Suzanne Minton: What is the state of model-informed precision dosing (MIPD) in Japan and what are the biggest barriers to making MIPD a standard part of healthcare?
Yusuke Tanigawara: A critical precursor to MIPD—therapeutic drug monitoring—is already established. This September, I will chair the 15th International Congress of Therapeutic Drug Monitoring and Clinical Toxicology in Kyoto, Japan. It’s relatively easy to measure plasma drug concentrations and optimize dosing based on TDM. This practice is particularly well established for antibiotics and immunosuppressants for organ-transplant patients.
Now we are looking for new applications of TDM for oncology. Many years ago, oncology drugs were all highly cytotoxic agents. Now many oncology drugs are targeted agents where we must optimize their dosing. That’s why monitoring of drug exposure is essential to personalize dosing.
In addition to considering a drug’s pharmacological properties, the other major component to personalized dosing is pharmacogenomics. Genetic variability can impact how different people respond to a drug. But, not many pharmacogenetic tests have been implemented in routine patient care. In Japan, only one pharmacogenomic test—genetic testing for UGT1A1 for the oncology drug irinotecan to predict toxicity—has been implemented in clinical practice and supported by the government’s national healthcare insurance.
So we need to convince the relevant stakeholders that implementing pharmacogenetic tests helps inform the use of other medications.

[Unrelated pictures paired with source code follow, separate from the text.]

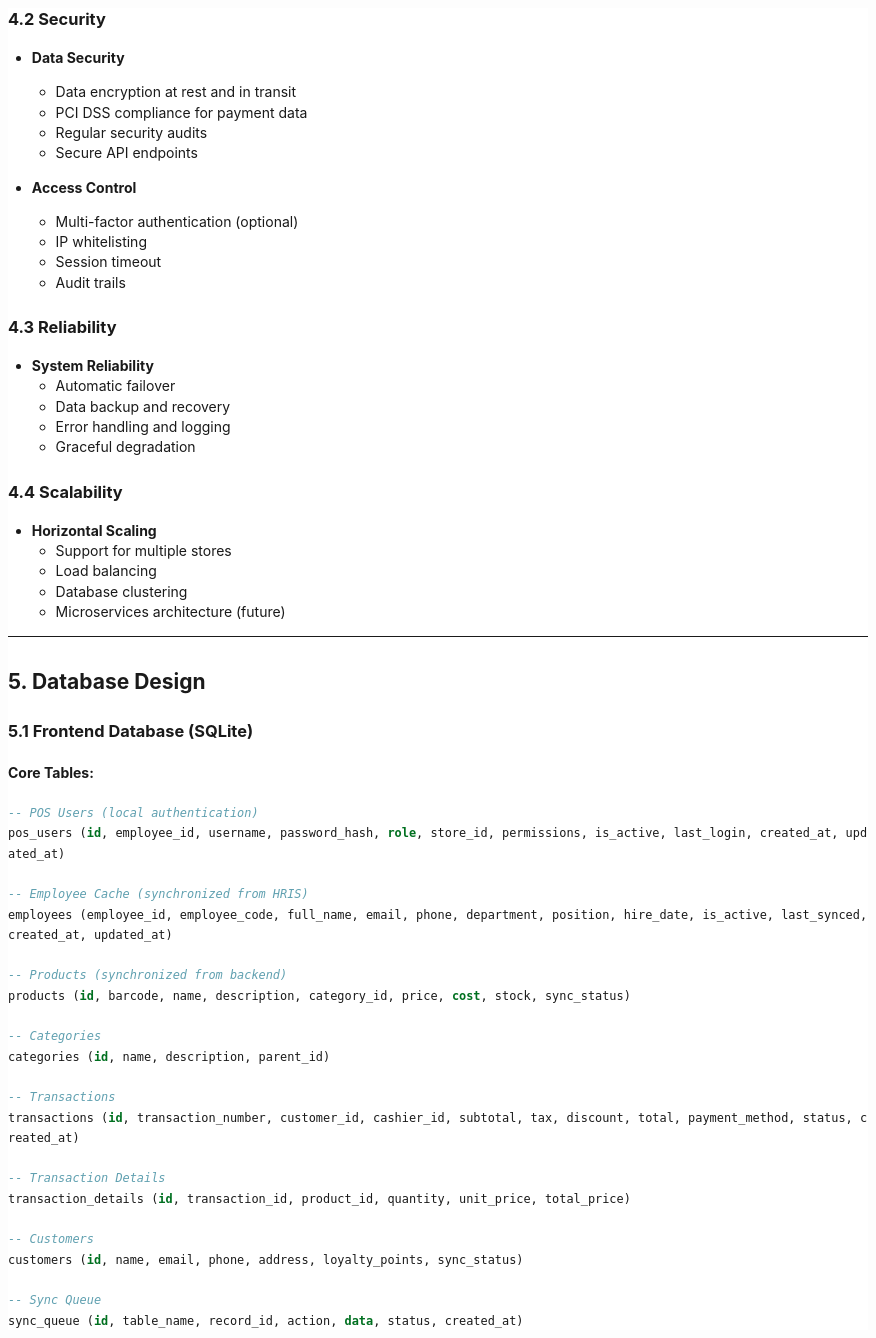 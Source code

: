 ### 4.2 Security
- **Data Security**
  - Data encryption at rest and in transit
  - PCI DSS compliance for payment data
  - Regular security audits
  - Secure API endpoints

- **Access Control**
  - Multi-factor authentication (optional)
  - IP whitelisting
  - Session timeout
  - Audit trails

### 4.3 Reliability
- **System Reliability**
  - Automatic failover
  - Data backup and recovery
  - Error handling and logging
  - Graceful degradation

### 4.4 Scalability
- **Horizontal Scaling**
  - Support for multiple stores
  - Load balancing
  - Database clustering
  - Microservices architecture (future)

---

## 5. Database Design

### 5.1 Frontend Database (SQLite)

#### Core Tables:
```sql
-- POS Users (local authentication)
pos_users (id, employee_id, username, password_hash, role, store_id, permissions, is_active, last_login, created_at, updated_at)

-- Employee Cache (synchronized from HRIS)
employees (employee_id, employee_code, full_name, email, phone, department, position, hire_date, is_active, last_synced, created_at, updated_at)

-- Products (synchronized from backend)
products (id, barcode, name, description, category_id, price, cost, stock, sync_status)

-- Categories
categories (id, name, description, parent_id)

-- Transactions
transactions (id, transaction_number, customer_id, cashier_id, subtotal, tax, discount, total, payment_method, status, created_at)

-- Transaction Details
transaction_details (id, transaction_id, product_id, quantity, unit_price, total_price)

-- Customers
customers (id, name, email, phone, address, loyalty_points, sync_status)

-- Sync Queue
sync_queue (id, table_name, record_id, action, data, status, created_at)

```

One major cause for the slow implementation of MIPD is a lack of education in pharmacogenomics. The regular curriculums of medical and pharmacy schools don’t teach pharmacogenomics beyond an introductory lecture. That’s why still we lack partners in medicine for pharmacogenomics. Attaining genetic information also poses ethical issues due to its highly personal information. So, figuring out the ethical and operational logistics to handle this sensitive information is a big barrier for us.
Suzanne Minton: We have similar debates about how to best use genetic information in the West. Going back to your role as an educator, what advice would you give to an early career pharmacometrician?
Yusuke Tanigawara: Good question. My advice would be to hone your communication skills. The ability to effectively communicate is much more important than technical prowess. When you want to conduct pharmacometric research, you need clinical data. So you must persuade clinicians—often the decision makers in research and drug development—that pharmacometrics has value. Otherwise, you can’t get the data. You need to clearly explain what new findings pharmacometrics research can yield.
And you need to do this using language that they can understand, not technical jargon. Some pharmacometricians use such highly technical language that clinicians don’t understand the ideas that the modeler is trying to convey.
Likewise, after you build a model, you must let the other people—including non-modelers—understand your model. People outside of the pharmacometrics community generally aren’t interested in the technical aspects of modeling and simulation. They’re interested in the clinical implications and the clinical utility of your results. Sometimes, pharmacometricians tend to focus on the computational technical issues, rather than the results and how they can impact clinical practice or expand our knowledge of drug mechanisms.
Good communication skills are critical to your success as a pharmacometrician. Please remember that you should not be the only person who understands your model!
Suzanne Minton: [Laughs] That’s great advice. We talk about the importance of being able to communicate modeling results to non-modelers all the time. Thank you so much for talking with me!